Across all the entries below, how many lines mention the string "SpecialCharTok"? Respond with a single number.

* * * * *

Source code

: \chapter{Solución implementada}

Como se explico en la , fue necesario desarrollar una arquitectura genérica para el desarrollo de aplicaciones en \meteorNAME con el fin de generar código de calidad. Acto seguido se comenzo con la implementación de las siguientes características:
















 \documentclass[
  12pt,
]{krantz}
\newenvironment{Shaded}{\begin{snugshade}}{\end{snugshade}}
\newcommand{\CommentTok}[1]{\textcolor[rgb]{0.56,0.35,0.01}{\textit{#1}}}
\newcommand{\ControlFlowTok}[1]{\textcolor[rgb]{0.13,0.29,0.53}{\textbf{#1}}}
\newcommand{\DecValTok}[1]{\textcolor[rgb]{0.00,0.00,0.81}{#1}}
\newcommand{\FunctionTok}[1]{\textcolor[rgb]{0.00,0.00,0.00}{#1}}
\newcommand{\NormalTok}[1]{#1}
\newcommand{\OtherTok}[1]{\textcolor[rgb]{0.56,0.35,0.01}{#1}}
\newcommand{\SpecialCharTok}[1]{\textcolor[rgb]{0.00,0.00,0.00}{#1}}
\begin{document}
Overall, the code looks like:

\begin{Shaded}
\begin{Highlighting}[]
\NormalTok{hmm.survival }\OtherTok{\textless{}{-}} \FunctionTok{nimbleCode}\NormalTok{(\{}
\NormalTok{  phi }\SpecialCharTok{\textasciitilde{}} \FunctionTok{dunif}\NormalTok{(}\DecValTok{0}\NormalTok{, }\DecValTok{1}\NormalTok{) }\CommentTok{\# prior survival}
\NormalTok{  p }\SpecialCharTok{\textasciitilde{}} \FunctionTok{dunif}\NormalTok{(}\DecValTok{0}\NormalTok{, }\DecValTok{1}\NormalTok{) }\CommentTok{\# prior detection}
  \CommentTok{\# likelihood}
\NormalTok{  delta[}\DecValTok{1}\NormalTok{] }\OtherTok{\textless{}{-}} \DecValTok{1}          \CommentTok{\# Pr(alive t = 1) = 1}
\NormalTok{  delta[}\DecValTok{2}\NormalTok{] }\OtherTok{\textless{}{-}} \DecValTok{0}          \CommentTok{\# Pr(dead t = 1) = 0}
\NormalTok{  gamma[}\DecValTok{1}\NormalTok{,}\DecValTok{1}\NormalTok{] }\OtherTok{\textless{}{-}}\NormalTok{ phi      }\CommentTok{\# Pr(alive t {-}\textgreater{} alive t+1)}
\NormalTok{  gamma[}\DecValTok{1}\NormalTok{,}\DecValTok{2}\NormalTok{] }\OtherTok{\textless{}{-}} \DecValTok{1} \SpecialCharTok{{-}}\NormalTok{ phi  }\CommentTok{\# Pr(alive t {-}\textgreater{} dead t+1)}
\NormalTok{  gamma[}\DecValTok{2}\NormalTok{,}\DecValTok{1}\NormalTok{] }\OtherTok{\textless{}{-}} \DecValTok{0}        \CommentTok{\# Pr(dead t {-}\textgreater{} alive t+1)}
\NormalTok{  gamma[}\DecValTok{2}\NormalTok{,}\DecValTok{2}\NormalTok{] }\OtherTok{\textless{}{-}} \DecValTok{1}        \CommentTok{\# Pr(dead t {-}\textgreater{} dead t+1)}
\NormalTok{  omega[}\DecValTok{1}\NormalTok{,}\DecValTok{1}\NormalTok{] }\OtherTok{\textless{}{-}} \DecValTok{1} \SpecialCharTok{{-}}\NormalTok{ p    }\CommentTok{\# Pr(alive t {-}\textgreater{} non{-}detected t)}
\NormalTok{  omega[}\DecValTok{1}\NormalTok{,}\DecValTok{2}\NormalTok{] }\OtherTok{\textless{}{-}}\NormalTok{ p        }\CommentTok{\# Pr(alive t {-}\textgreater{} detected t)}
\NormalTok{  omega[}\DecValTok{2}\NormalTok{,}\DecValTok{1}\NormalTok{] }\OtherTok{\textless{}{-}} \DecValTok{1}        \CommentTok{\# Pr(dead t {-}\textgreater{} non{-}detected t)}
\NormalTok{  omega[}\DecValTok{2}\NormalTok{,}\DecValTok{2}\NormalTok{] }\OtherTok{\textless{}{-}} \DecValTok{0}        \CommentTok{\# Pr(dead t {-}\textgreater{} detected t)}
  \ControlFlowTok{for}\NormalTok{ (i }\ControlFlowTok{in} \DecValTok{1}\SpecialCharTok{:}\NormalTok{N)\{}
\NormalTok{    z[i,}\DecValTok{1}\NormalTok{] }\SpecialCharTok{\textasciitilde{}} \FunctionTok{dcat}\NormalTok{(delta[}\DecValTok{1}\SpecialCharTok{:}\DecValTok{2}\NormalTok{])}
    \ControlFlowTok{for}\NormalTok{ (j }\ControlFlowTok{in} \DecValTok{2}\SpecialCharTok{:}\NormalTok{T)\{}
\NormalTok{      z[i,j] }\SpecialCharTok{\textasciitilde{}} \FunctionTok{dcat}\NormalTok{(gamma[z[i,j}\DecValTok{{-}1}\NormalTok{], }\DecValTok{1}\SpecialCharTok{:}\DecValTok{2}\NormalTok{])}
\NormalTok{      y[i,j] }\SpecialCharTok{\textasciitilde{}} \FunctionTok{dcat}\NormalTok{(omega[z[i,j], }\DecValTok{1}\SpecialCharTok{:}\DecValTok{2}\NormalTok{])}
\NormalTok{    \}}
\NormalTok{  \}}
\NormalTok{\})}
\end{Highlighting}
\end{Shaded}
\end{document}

* * * * *

:: Answer for the task ::
10